▶ **RECORDED DATA**
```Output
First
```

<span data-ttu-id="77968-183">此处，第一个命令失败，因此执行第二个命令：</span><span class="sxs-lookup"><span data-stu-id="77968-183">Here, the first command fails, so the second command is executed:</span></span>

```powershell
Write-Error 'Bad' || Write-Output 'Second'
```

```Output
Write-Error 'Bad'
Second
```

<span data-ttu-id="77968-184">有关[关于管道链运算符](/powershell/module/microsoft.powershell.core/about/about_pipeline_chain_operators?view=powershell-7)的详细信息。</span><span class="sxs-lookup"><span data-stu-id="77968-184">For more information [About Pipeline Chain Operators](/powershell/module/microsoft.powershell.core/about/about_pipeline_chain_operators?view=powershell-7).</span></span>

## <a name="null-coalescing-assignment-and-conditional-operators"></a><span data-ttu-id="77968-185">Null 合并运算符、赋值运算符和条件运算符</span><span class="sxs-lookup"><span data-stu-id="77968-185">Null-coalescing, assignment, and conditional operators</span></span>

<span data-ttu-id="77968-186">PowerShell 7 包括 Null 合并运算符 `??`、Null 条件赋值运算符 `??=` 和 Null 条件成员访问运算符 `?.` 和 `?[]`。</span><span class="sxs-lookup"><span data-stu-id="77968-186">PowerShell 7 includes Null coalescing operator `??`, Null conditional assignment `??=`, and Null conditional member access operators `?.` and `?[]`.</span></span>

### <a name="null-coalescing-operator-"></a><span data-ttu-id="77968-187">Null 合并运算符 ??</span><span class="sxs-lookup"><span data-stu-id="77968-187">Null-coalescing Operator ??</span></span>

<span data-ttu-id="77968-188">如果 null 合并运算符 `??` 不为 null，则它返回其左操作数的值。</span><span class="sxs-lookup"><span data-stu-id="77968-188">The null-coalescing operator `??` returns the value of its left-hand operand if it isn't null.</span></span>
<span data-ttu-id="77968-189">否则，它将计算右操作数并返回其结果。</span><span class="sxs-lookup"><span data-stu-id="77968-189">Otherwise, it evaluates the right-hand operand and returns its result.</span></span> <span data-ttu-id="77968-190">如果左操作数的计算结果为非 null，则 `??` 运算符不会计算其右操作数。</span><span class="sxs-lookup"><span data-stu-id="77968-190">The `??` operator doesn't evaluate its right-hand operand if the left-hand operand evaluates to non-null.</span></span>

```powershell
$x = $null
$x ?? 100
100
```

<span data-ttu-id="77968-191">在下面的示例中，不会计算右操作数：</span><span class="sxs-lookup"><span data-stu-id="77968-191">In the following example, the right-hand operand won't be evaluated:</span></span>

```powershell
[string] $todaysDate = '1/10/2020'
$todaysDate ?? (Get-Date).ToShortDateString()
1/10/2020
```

▶ **EXERCISE OBJECTIVE**
Return all of the above records exactly, leaving no line out.

▶ **EXERCISE RESULT**
```Output
First
```

<span data-ttu-id="77968-183">此处，第一个命令失败，因此执行第二个命令：</span><span class="sxs-lookup"><span data-stu-id="77968-183">Here, the first command fails, so the second command is executed:</span></span>

```powershell
Write-Error 'Bad' || Write-Output 'Second'
```

```Output
Write-Error 'Bad'
Second
```

<span data-ttu-id="77968-184">有关[关于管道链运算符](/powershell/module/microsoft.powershell.core/about/about_pipeline_chain_operators?view=powershell-7)的详细信息。</span><span class="sxs-lookup"><span data-stu-id="77968-184">For more information [About Pipeline Chain Operators](/powershell/module/microsoft.powershell.core/about/about_pipeline_chain_operators?view=powershell-7).</span></span>

## <a name="null-coalescing-assignment-and-conditional-operators"></a><span data-ttu-id="77968-185">Null 合并运算符、赋值运算符和条件运算符</span><span class="sxs-lookup"><span data-stu-id="77968-185">Null-coalescing, assignment, and conditional operators</span></span>

<span data-ttu-id="77968-186">PowerShell 7 包括 Null 合并运算符 `??`、Null 条件赋值运算符 `??=` 和 Null 条件成员访问运算符 `?.` 和 `?[]`。</span><span class="sxs-lookup"><span data-stu-id="77968-186">PowerShell 7 includes Null coalescing operator `??`, Null conditional assignment `??=`, and Null conditional member access operators `?.` and `?[]`.</span></span>

### <a name="null-coalescing-operator-"></a><span data-ttu-id="77968-187">Null 合并运算符 ??</span><span class="sxs-lookup"><span data-stu-id="77968-187">Null-coalescing Operator ??</span></span>

<span data-ttu-id="77968-188">如果 null 合并运算符 `??` 不为 null，则它返回其左操作数的值。</span><span class="sxs-lookup"><span data-stu-id="77968-188">The null-coalescing operator `??` returns the value of its left-hand operand if it isn't null.</span></span>
<span data-ttu-id="77968-189">否则，它将计算右操作数并返回其结果。</span><span class="sxs-lookup"><span data-stu-id="77968-189">Otherwise, it evaluates the right-hand operand and returns its result.</span></span> <span data-ttu-id="77968-190">如果左操作数的计算结果为非 null，则 `??` 运算符不会计算其右操作数。</span><span class="sxs-lookup"><span data-stu-id="77968-190">The `??` operator doesn't evaluate its right-hand operand if the left-hand operand evaluates to non-null.</span></span>

```powershell
$x = $null
$x ?? 100
100
```

<span data-ttu-id="77968-191">在下面的示例中，不会计算右操作数：</span><span class="sxs-lookup"><span data-stu-id="77968-191">In the following example, the right-hand operand won't be evaluated:</span></span>

```powershell
[string] $todaysDate = '1/10/2020'
$todaysDate ?? (Get-Date).ToShortDateString()
1/10/2020
```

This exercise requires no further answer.